Counter to what you might think, more sleep doesn’t necessarily mean better sleep. That’s because our brains sleep at about an hour and a half intervals. For instance, roughly 30 minutes after you drift off, your brain enters into restorative sleep, during which your body and immune system go through a repair phase. This typically lasts between 30 and 75 minutes, before your brain starts to wake up and you finish with rapid eye movement (better known as your REM cycle). But if you interrupt this deep sleep, you could wake up feeling groggy or grumpy. When this happens, Crock says it takes a good 20 minutes for the brain to get into gear, so “the timing of sleep is absolutely critical.”
For this reason, the number of minutes you sleep can really matter. If you aim to boost your memory and concentration, a short nap is best, but if you haven’t been getting the recommended seven to eight hours a night, then you should aim to get a full 90-minute sleep cycle.
The benefits of napping
While taking naps felt like the bane of our existence in kindergarten, about one-third of adults in the U.S. squeeze in a daily doze, according to the National Sleep Foundation.
But the truth is napping is important for both kids and adults alike. Experts agree that taking a siesta can have a wide range of positive health benefits, including everything from boosting your immune system and helping your brain function more efficiently to drastically improving your memory. German researchers even found that a 40- to 60-minute nap can improve your recollection of basic information nearly five-fold (This obviously doesn’t jive with the 30-90 rule we were just discussing, so suffice it to say opinions on how much napping is right are varied.)

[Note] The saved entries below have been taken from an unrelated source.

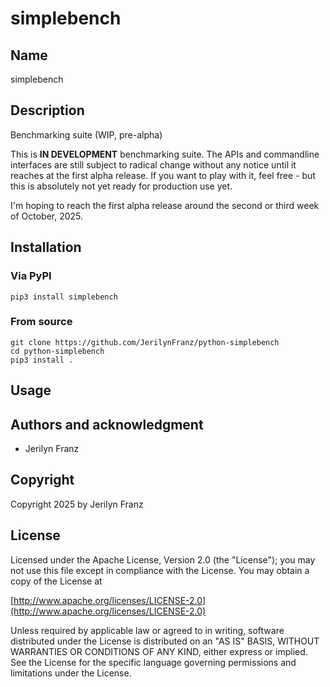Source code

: # simplebench

## Name

simplebench

## Description

Benchmarking suite (WIP, pre-alpha)

This is **IN DEVELOPMENT** benchmarking suite. The APIs and commandline interfaces are still subject to radical change without any notice until
it reaches at the first alpha release. If you want to play with it, feel free - but this is absolutely not yet ready for production use yet.

I'm hoping to reach the first alpha release around the second or third week of October, 2025.

## Installation

### Via PyPI

```shell
pip3 install simplebench
```

### From source

```shell
git clone https://github.com/JerilynFranz/python-simplebench
cd python-simplebench
pip3 install .
```

## Usage

## Authors and acknowledgment

- Jerilyn Franz

## Copyright

Copyright 2025 by Jerilyn Franz

## License

Licensed under the Apache License, Version 2.0 (the "License");
you may not use this file except in compliance with the License.
You may obtain a copy of the License at

[http://www.apache.org/licenses/LICENSE-2.0](http://www.apache.org/licenses/LICENSE-2.0)

Unless required by applicable law or agreed to in writing, software
distributed under the License is distributed on an "AS IS" BASIS,
WITHOUT WARRANTIES OR CONDITIONS OF ANY KIND, either express or implied.
See the License for the specific language governing permissions and
limitations under the License.
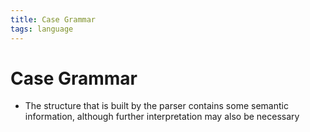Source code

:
 ```yaml
---
title: Case Grammar
tags: language
---
```


# Case Grammar
- The structure that is built by the parser contains some semantic information, although further interpretation may also be necessary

Getting some shut-eye can also even just improve your overall mood by boosting the production of a hormone that blocks certain chemicals caused by stress. “Napping can help you feel a little more energetic, alert, and relaxed,” psychologist and behavioral sleep disorder specialist Michelle Drerup, PsyD., told the Cleveland Clinic.
The downside to napping
Unfortunately, the research on napping isn’t all rosy. For example, the urge to sleep during the day could mean you’re not getting enough sleep at night or are dealing with a sleep disorder, such as insomnia, restless legs syndrome, or narcolepsy. So if you suddenly feel tired or fall asleep without warning, it may not be a bad idea to take these potential warning signs seriously and consult your doctor.

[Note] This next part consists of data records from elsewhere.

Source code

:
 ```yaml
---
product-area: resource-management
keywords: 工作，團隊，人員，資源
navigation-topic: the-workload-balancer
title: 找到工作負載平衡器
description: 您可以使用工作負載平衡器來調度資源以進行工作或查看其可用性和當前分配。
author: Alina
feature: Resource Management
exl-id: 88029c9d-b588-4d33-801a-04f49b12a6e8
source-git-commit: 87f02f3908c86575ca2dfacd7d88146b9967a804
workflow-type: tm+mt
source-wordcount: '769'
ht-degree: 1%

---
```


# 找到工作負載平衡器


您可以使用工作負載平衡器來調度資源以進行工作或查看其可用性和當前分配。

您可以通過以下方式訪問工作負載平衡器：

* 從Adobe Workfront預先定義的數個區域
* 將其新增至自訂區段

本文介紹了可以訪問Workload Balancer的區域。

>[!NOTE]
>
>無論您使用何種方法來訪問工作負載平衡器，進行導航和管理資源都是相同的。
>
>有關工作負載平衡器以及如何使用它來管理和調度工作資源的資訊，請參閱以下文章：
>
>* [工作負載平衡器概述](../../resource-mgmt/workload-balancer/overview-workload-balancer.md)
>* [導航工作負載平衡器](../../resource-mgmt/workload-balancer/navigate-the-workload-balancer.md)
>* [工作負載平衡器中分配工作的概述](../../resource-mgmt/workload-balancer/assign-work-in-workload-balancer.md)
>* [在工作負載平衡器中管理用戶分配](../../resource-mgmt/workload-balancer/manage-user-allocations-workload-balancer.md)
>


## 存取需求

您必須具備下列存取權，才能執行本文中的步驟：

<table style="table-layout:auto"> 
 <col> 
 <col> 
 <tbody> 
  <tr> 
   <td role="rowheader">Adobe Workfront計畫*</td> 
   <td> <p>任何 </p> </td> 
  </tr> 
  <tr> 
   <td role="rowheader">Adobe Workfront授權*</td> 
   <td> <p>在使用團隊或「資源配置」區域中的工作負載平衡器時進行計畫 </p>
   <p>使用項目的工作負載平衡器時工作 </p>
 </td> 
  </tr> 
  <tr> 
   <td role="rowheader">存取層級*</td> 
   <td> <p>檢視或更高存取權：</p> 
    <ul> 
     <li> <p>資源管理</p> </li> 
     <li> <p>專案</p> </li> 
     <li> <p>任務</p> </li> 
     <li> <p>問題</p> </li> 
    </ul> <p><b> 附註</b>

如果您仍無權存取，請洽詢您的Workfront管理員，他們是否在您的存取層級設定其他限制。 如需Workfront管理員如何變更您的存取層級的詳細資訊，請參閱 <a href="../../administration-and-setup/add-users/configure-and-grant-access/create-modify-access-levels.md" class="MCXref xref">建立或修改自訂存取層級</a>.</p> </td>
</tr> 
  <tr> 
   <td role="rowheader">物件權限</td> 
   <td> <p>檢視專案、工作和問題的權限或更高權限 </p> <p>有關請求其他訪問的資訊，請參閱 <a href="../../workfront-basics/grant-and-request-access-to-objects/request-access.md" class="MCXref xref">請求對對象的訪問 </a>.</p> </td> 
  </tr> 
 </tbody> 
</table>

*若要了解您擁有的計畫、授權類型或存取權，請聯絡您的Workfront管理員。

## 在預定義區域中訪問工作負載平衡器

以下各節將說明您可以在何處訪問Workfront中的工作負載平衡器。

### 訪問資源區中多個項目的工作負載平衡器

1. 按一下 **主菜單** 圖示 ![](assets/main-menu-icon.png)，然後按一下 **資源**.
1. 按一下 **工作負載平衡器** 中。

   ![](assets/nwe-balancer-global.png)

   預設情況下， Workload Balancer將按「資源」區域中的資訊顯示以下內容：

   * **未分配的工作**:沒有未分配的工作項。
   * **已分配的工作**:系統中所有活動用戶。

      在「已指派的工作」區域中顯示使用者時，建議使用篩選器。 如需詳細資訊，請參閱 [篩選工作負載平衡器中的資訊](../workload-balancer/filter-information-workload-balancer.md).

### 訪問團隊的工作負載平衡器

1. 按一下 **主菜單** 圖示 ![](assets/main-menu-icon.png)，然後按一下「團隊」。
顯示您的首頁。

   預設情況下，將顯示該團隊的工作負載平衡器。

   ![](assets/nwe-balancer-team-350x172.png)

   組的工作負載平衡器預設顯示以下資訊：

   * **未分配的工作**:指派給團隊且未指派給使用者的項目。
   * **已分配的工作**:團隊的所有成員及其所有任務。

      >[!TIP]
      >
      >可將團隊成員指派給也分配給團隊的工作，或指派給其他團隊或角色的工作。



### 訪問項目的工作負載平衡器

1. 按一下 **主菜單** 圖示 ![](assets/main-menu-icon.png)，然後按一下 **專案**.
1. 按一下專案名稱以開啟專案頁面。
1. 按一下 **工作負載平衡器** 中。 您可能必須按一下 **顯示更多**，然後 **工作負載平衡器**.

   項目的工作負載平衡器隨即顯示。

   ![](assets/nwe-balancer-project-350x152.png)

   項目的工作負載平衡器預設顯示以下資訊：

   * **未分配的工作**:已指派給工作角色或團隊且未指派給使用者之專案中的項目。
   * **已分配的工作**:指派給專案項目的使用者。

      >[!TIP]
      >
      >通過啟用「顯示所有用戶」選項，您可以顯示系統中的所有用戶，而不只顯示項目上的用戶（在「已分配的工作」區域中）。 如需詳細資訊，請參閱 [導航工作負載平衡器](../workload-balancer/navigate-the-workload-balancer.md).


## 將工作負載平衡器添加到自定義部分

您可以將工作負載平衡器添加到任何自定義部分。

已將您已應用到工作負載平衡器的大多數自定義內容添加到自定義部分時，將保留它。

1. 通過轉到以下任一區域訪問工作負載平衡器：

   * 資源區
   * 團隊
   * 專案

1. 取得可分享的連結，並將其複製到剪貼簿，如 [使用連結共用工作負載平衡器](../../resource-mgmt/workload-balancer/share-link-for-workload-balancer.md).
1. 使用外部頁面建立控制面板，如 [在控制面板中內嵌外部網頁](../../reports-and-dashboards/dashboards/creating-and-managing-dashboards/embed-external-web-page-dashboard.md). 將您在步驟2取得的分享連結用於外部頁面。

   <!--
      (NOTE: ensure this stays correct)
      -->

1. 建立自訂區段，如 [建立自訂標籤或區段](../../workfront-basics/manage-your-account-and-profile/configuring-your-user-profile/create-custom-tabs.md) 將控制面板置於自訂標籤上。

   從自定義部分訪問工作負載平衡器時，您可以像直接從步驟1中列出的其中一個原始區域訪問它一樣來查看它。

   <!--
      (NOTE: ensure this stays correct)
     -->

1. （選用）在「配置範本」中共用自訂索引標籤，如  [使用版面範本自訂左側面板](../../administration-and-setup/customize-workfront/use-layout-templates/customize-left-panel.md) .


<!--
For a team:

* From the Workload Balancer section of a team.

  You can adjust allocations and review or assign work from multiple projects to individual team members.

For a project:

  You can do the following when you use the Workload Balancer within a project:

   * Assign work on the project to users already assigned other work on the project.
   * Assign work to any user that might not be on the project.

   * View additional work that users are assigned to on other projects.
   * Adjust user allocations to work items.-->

A tendency to nap could also point to an underlying health condition. According to a study published last July in the journal Hypertension, people who napped regularly had a 12 percent higher chance of developing high blood pressure, and a 24 percent higher risk of having a stroke. These findings came less than a month after the American Heart Association announced that it was adding sleep to its metrics that measure cardiovascular health.
“This study echoes other findings that generally show that taking more naps seems to reflect an increased risk for problems with heart health and other issues,” said Michael A. Grandner, a sleep expert and co-author of the American Heart Association’s “Life’s Essential 8” cardiovascular health score.
So, the bottom line is: If you’re going to be napping on a regular basis, it’s important to understand the pros and cons — and to sleep strategically.